(Aim of the exercise): Where the data below begins, start duplicating lines exactly, and finish with the line containing "First, we propose"; add nothing else. Leave the pictures out.

[Document images with source code]
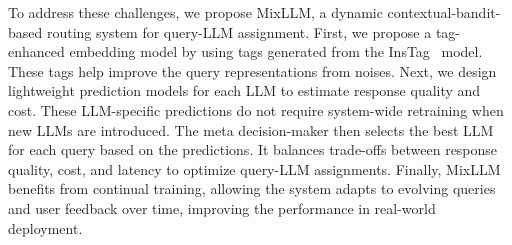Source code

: 



To address these challenges, we propose MixLLM, a dynamic contextual-bandit-based routing system for query-LLM assignment.
First, we propose a tag-enhanced embedding model by using tags generated from the InsTag~\cite{lu2023instag} model. These tags help improve the query representations from noises.
Next, we design lightweight prediction models for each LLM to estimate response quality and cost. These LLM-specific predictions do not require system-wide retraining when new LLMs are introduced.
The meta decision-maker then selects the best LLM for each query based on the predictions. It balances trade-offs between response quality, cost, and latency to optimize query-LLM assignments.
Finally, MixLLM benefits from continual training, allowing the system adapts to evolving queries and user feedback over time, improving the performance in real-world deployment.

(Response to the exercise):
Source code

: 



To address these challenges, we propose MixLLM, a dynamic contextual-bandit-based routing system for query-LLM assignment.
First, we propose a tag-enhanced embedding model by using tags generated from the InsTag~\cite{lu2023instag} model. These tags help improve the query representations from noises.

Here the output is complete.